Work instructions: Using the data beneath this instruction, retype only the lines from the one that contains "2.103005809511944 × 10^275 |" down to the one that contains "2.130289586705411 × 10^274 |", both included, exactly as they appear.

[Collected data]
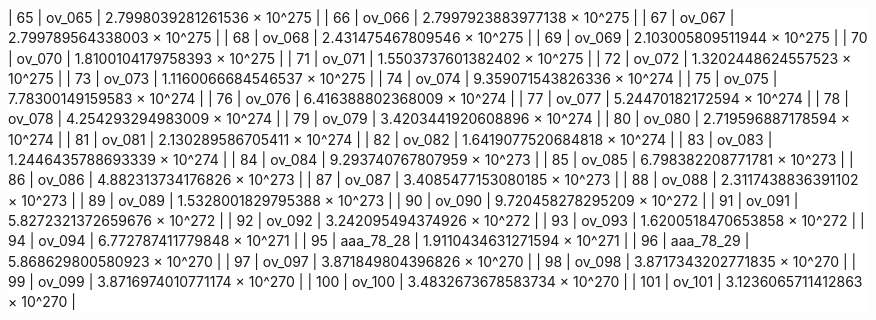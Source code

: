 | 65 | ov_065 | 2.7998039281261536 × 10^275 |
| 66 | ov_066 | 2.7997923883977138 × 10^275 |
| 67 | ov_067 | 2.799789564338003 × 10^275 |
| 68 | ov_068 | 2.431475467809546 × 10^275 |
| 69 | ov_069 | 2.103005809511944 × 10^275 |
| 70 | ov_070 | 1.8100104179758393 × 10^275 |
| 71 | ov_071 | 1.5503737601382402 × 10^275 |
| 72 | ov_072 | 1.3202448624557523 × 10^275 |
| 73 | ov_073 | 1.1160066684546537 × 10^275 |
| 74 | ov_074 | 9.359071543826336 × 10^274 |
| 75 | ov_075 | 7.78300149159583 × 10^274 |
| 76 | ov_076 | 6.416388802368009 × 10^274 |
| 77 | ov_077 | 5.24470182172594 × 10^274 |
| 78 | ov_078 | 4.254293294983009 × 10^274 |
| 79 | ov_079 | 3.4203441920608896 × 10^274 |
| 80 | ov_080 | 2.719596887178594 × 10^274 |
| 81 | ov_081 | 2.130289586705411 × 10^274 |
| 82 | ov_082 | 1.6419077520684818 × 10^274 |
| 83 | ov_083 | 1.2446435788693339 × 10^274 |
| 84 | ov_084 | 9.293740767807959 × 10^273 |
| 85 | ov_085 | 6.798382208771781 × 10^273 |
| 86 | ov_086 | 4.882313734176826 × 10^273 |
| 87 | ov_087 | 3.4085477153080185 × 10^273 |
| 88 | ov_088 | 2.3117438836391102 × 10^273 |
| 89 | ov_089 | 1.5328001829795388 × 10^273 |
| 90 | ov_090 | 9.720458278295209 × 10^272 |
| 91 | ov_091 | 5.8272321372659676 × 10^272 |
| 92 | ov_092 | 3.242095494374926 × 10^272 |
| 93 | ov_093 | 1.6200518470653858 × 10^272 |
| 94 | ov_094 | 6.772787411779848 × 10^271 |
| 95 | aaa_78_28 | 1.9110434631271594 × 10^271 |
| 96 | aaa_78_29 | 5.868629800580923 × 10^270 |
| 97 | ov_097 | 3.871849804396826 × 10^270 |
| 98 | ov_098 | 3.8717343202771835 × 10^270 |
| 99 | ov_099 | 3.8716974010771174 × 10^270 |
| 100 | ov_100 | 3.4832673678583734 × 10^270 |
| 101 | ov_101 | 3.1236065711412863 × 10^270 |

Completed task:
| 69 | ov_069 | 2.103005809511944 × 10^275 |
| 70 | ov_070 | 1.8100104179758393 × 10^275 |
| 71 | ov_071 | 1.5503737601382402 × 10^275 |
| 72 | ov_072 | 1.3202448624557523 × 10^275 |
| 73 | ov_073 | 1.1160066684546537 × 10^275 |
| 74 | ov_074 | 9.359071543826336 × 10^274 |
| 75 | ov_075 | 7.78300149159583 × 10^274 |
| 76 | ov_076 | 6.416388802368009 × 10^274 |
| 77 | ov_077 | 5.24470182172594 × 10^274 |
| 78 | ov_078 | 4.254293294983009 × 10^274 |
| 79 | ov_079 | 3.4203441920608896 × 10^274 |
| 80 | ov_080 | 2.719596887178594 × 10^274 |
| 81 | ov_081 | 2.130289586705411 × 10^274 |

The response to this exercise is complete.